Friday, November 16, 2012

Gothic Short Stories

I assigned my American Literature students to write a short Gothic story, 1 page double-spaced, that must be written  in non-sequential order, much like Faulkner's "A Rose for Emily" is written. To respect the writing they do, I decided to write one of my own.

Whether it makes complete sense has yet to be evaluated. I'm turning it in on Monday to be assessed by my up-and-coming Gothic writers.


The Last Door Knocker


"That's just fibs, Miss Avery. He's just trying to scare you."

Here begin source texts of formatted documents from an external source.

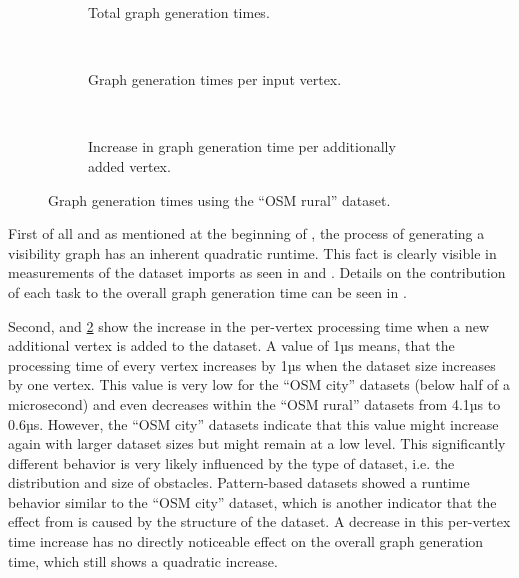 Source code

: \begin{figure}[h!]
\begin{minipage}{.48\textwidth}
\begin{subfigure}[t]{\linewidth}
						\caption{Total graph generation times.}
						\label{fig:eval-import-rural-abs}
					\end{subfigure}
					\\[3ex]
					\begin{subfigure}[t]{\linewidth}
						\begin{figcenter}
							
						\end{figcenter}
						\caption{Graph generation times per input vertex.}
					\end{subfigure}
					\\[3ex]
					\begin{subfigure}[t]{\linewidth}
						\begin{figcenter}
							
						\end{figcenter}
						\caption{Increase in graph generation time per additionally added vertex.}
						\label{fig:eval-import-rural-rel-increase}
					\end{subfigure}
					\caption{Graph generation times using the \enquote{OSM rural} dataset.}
					\label{fig:eval-import-rural}
				\end{minipage}
			\end{figure}
			
			First of all and as mentioned at the beginning of , the process of generating a visibility graph has an inherent quadratic runtime.
			This fact is clearly visible in measurements of the dataset imports as seen in  and .
			Details on the contribution of each task to the overall graph generation time can be seen in .
			
			Second,  and \ref{fig:eval-import-rural-rel-increase} show the increase in the per-vertex processing time when a new additional vertex is added to the dataset.
			A value of 1µs means, that the processing time of every vertex increases by 1µs when the dataset size increases by one vertex.
			This value is very low for the \enquote{OSM city} datasets (below half of a microsecond) and even decreases within the \enquote{OSM rural} datasets from 4.1µs to 0.6µs.
			However, the \enquote{OSM city} datasets indicate that this value might increase again with larger dataset sizes but might remain at a low level.
			This significantly different behavior is very likely influenced by the type of dataset, i.e. the distribution and size of obstacles.
			Pattern-based datasets showed a runtime behavior similar to the \enquote{OSM city} dataset, which is another indicator that the effect from  is caused by the structure of the dataset.
			A decrease in this per-vertex time increase has no directly noticeable effect on the overall graph generation time, which still shows a quadratic increase.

"Papa ain't no lying man, mister; he's upright and honest. He said it was Hank's work."

"No."

"Same year. Same day," Miss Avery smiled for a moment, then upon deeper reflection frowned. "I don't think Papa was lying. Three people went missing that year, he said, and on that same day the tally appeared, that young woman was gone."
* * *

The sun shines today. In the fields casting straw in the midst of Angus, I see it, an old loosed piece of metal, embedded underneath clay and grass. I pick it up and pull away the dirt. The top hole of it has a screw still loosely placed. Unsurprised, I place it in my pocket. I find a number of trinkets in the fields, mostly deer horns or old hammers and socket wrenches, so I don't think much of it until I find another smaller curved piece of metal. The farmer's daughter Miss Avery mentioned a while back her father used to tell her stories of an old shack back in the woods where he'd play as child.
* * *
"He once went there." Miss Avery was weaving a piece of wheat strand through her fingers and shuffling her feet from side to side. "It was not fifteen minutes before he was supposed to be back home for supper. He said he wouldn't have thought twice about the dusk that was encroachin' except that odd noises seemed to creep up on him, and the place just wasn't the same, not at that time of the evening."

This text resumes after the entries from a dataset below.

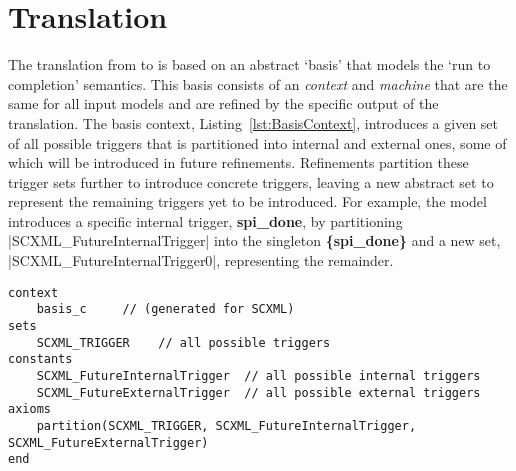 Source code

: 
\section{\SCXML Translation}
\label{sec:translation}

The translation from \iUMLB to \EventB is based on an abstract `basis' that models the `run to completion' semantics. 
This basis consists of an \EventB \emph{context} and \emph{machine} that are the same for all input models and are refined by the specific output of the translation.  
The basis context, Listing~\ref{lst:BasisContext}, introduces a given set of all possible triggers that is partitioned into internal and external ones, some of which will be introduced in future refinements. 
Refinements partition these trigger sets further to introduce concrete triggers, leaving a new abstract set to represent the remaining triggers yet to be introduced. 
For example, the \IDS model introduces a specific internal trigger, \textbf{spi\_done},  by partitioning |SCXML_FutureInternalTrigger| into the singleton \textbf{\{spi\_done\}} and a new set, |SCXML_FutureInternalTrigger0|, representing the remainder. 

\begin{lstlisting}[caption={Abstract basis context},label={lst:BasisContext}, language=Event-B, escapechar=|, frame=single, basicstyle=\rmfamily\scriptsize, belowskip=-2.0 \baselineskip, float=t]
context
	basis_c 	// (generated for SCXML)
sets
	SCXML_TRIGGER	 // all possible triggers
constants
	SCXML_FutureInternalTrigger	 // all possible internal triggers
	SCXML_FutureExternalTrigger	 // all possible external triggers  
axioms
	partition(SCXML_TRIGGER, SCXML_FutureInternalTrigger, SCXML_FutureExternalTrigger) 
end
\end{lstlisting}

Miss Avery looked up expectantly. By then she had captured my attention, but I distanced my interest as best as possible.

"This shack was known for having markings on it all around the base of the interior. It was empty of course, but he said he'd never forget the twenty tallies engraved in the base of it. As he remembered there had been twenty that year, and that night when he went back, there was twenty-one."

"No."

"Yes, sir. Said he ran all the way home and didn't ever return. Said it was Ol' Hank's stomping grounds. Said now he knows why there was an old door knocker on the door of that old shack."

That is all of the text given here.